Ob ein Facharzt, der von einem anderen Arzt konsiliarisch hinzugezogen wird, dafür haften muss, wenn der Facharzt seinen Empfehlungen nicht folgt und dem Patienten dadurch eventuell ein Schaden entsteht, musste das Oberlandesgericht Hamm (OLG) im folgenden Fall klären.
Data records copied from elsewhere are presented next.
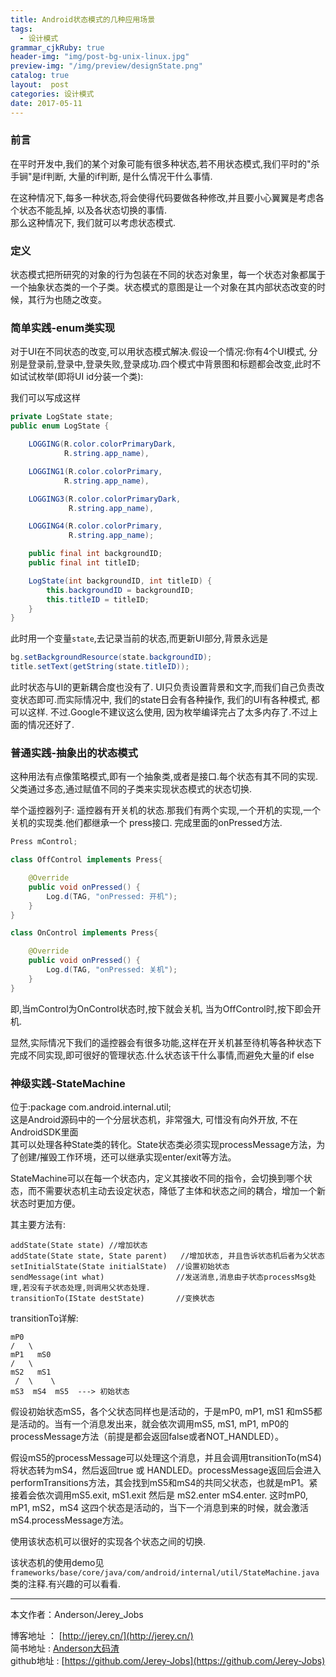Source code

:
 ```yaml
---
title: Android状态模式的几种应用场景
tags:
  - 设计模式
grammar_cjkRuby: true
header-img: "img/post-bg-unix-linux.jpg"
preview-img: "/img/preview/designState.png"
catalog: true
layout:  post
categories: 设计模式
date: 2017-05-11
---
```


### 前言

在平时开发中,我们的某个对象可能有很多种状态,若不用状态模式,我们平时的"杀手锏"是if判断, 大量的if判断, 是什么情况干什么事情.

在这种情况下,每多一种状态,将会使得代码要做各种修改,并且要小心翼翼是考虑各个状态不能乱掉, 以及各状态切换的事情.<br>
那么这种情况下, 我们就可以考虑状态模式.

### 定义

状态模式把所研究的对象的行为包装在不同的状态对象里，每一个状态对象都属于一个抽象状态类的一个子类。状态模式的意图是让一个对象在其内部状态改变的时候，其行为也随之改变。

### 简单实践-enum类实现

对于UI在不同状态的改变,可以用状态模式解决.假设一个情况:你有4个UI模式, 分别是登录前,登录中,登录失败,登录成功.四个模式中背景图和标题都会改变,此时不如试试枚举(即将UI id分装一个类):

我们可以写成这样

``` java
private LogState state;
public enum LogState {

    LOGGING(R.color.colorPrimaryDark,
            R.string.app_name),

    LOGGING1(R.color.colorPrimary,
            R.string.app_name),

    LOGGING3(R.color.colorPrimaryDark,
             R.string.app_name),

    LOGGING4(R.color.colorPrimary,
             R.string.app_name);

    public final int backgroundID;
    public final int titleID;

    LogState(int backgroundID, int titleID) {
        this.backgroundID = backgroundID;
        this.titleID = titleID;
    }
}

```

此时用一个变量`state`,去记录当前的状态,而更新UI部分,背景永远是

``` java
bg.setBackgroundResource(state.backgroundID);
title.setText(getString(state.titleID));
```

此时状态与UI的更新耦合度也没有了. UI只负责设置背景和文字,而我们自己负责改变状态即可.而实际情况中, 我们的state日会有各种操作, 我们的UI有各种模式, 都可以这样. 不过.Google不建议这么使用, 因为枚举编译完占了太多内存了.不过上面的情况还好了.

### 普通实践-抽象出的状态模式

这种用法有点像策略模式,即有一个抽象类,或者是接口.每个状态有其不同的实现. 父类通过多态,通过赋值不同的子类来实现状态模式的状态切换.

举个遥控器列子:
遥控器有开关机的状态.那我们有两个实现,一个开机的实现,一个关机的实现类.他们都继承一个 press接口. 完成里面的onPressed方法.

``` java
Press mControl;

class OffControl implements Press{

    @Override
    public void onPressed() {
        Log.d(TAG, "onPressed: 开机");
    }
}

class OnControl implements Press{

    @Override
    public void onPressed() {
        Log.d(TAG, "onPressed: 关机");
    }
}
```

即,当mControl为OnControl状态时,按下就会关机, 当为OffControl时,按下即会开机.

显然,实际情况下我们的遥控器会有很多功能,这样在开关机甚至待机等各种状态下完成不同实现,即可很好的管理状态.什么状态该干什么事情,而避免大量的if else


### 神级实践-StateMachine

位于:package com.android.internal.util;<br>
这是Android源码中的一个分层状态机，非常强大, 可惜没有向外开放, 不在AndroidSDK里面<br>
其可以处理各种State类的转化。State状态类必须实现processMessage方法，为了创建/摧毁工作环境，还可以继承实现enter/exit等方法。

StateMachine可以在每一个状态内，定义其接收不同的指令，会切换到哪个状态，而不需要状态机主动去设定状态，降低了主体和状态之间的耦合，增加一个新状态时更加方便。

其主要方法有:
```
addState(State state) //增加状态
addState(State state, State parent)   //增加状态, 并且告诉状态机后者为父状态
setInitialState(State initialState)  //设置初始状态
sendMessage(int what)                //发送消息,消息由子状态processMsg处理,若没有子状态处理,则调用父状态处理.
transitionTo(IState destState)       //变换状态

```

transitionTo详解:

```
mP0
/   \
mP1   mS0
/   \
mS2   mS1
 /  \    \
mS3  mS4  mS5  ---> 初始状态
```

假设初始状态mS5，各个父状态同样也是活动的，于是mP0, mP1, mS1 和mS5都是活动的。当有一个消息发出来，就会依次调用mS5,
mS1, mP1, mP0的processMessage方法（前提是都会返回false或者NOT_HANDLED）。

假设mS5的processMessage可以处理这个消息，并且会调用transitionTo(mS4)将状态转为mS4，然后返回true 或 HANDLED。processMessage返回后会进入performTransitions方法，其会找到mS5和mS4的共同父状态，也就是mP1。紧接着会依次调用mS5.exit, mS1.exit 然后是 mS2.enter mS4.enter. 这时mP0, mP1, mS2，mS4 这四个状态是活动的，当下一个消息到来的时候，就会激活mS4.processMessage方法。

使用该状态机可以很好的实现各个状态之间的切换.

该状态机的使用demo见 `frameworks/base/core/java/com/android/internal/util/StateMachine.java` 类的注释.有兴趣的可以看看.




----------
本文作者：Anderson/Jerey_Jobs

博客地址   ： [http://jerey.cn/](http://jerey.cn/)<br>
简书地址   :  [Anderson大码渣](http://www.jianshu.com/users/016a5ba708a0/latest_articles)<br>
github地址 :  [https://github.com/Jerey-Jobs](https://github.com/Jerey-Jobs)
Die klagende Patientin kam als Frühgeburt zur Welt, was bei ihr das Risiko einer Frühgeborenen-Retinopathie (ROP) erhöhte. Etwa einen Monat nach der Geburt untersuchten die beklagten niedergelassenen Augenärzte, die konsiliarisch für die ebenfalls beklagte Klinik tätig waren, die Klägerin. Es zeigte sich bei ihr beidseitig eine avaskuläre Netzhaut mit Vaskularisationsgrenze II sowie eine Glaskörpertrübung in Zone III. Weitere engmaschige Untersuchungen folgten. Eine augenärztliche Untersuchung durch einen der Konsiliarärzte zeigte zwar erneut keine ROP, jedoch eine avaskuläre Netzhaut in Zone II. Der Konsiliararzt sprach eine leitliniengetreue Empfehlung zur Kontrolluntersuchung eine Woche später aus. Die Klinikärzte forderten allerdings keine weitere engmaschige Untersuchung bei den Konsiliarärzten an. Diese erfolgte erst drei Wochen später - inzwischen lag eine akute ROP vor, woraufhin die Patientin später weitestgehend ihr Augenlicht verlor. Sie verklagte die Konsiliarärzte daraufhin wegen fehlerhafter Behandlung.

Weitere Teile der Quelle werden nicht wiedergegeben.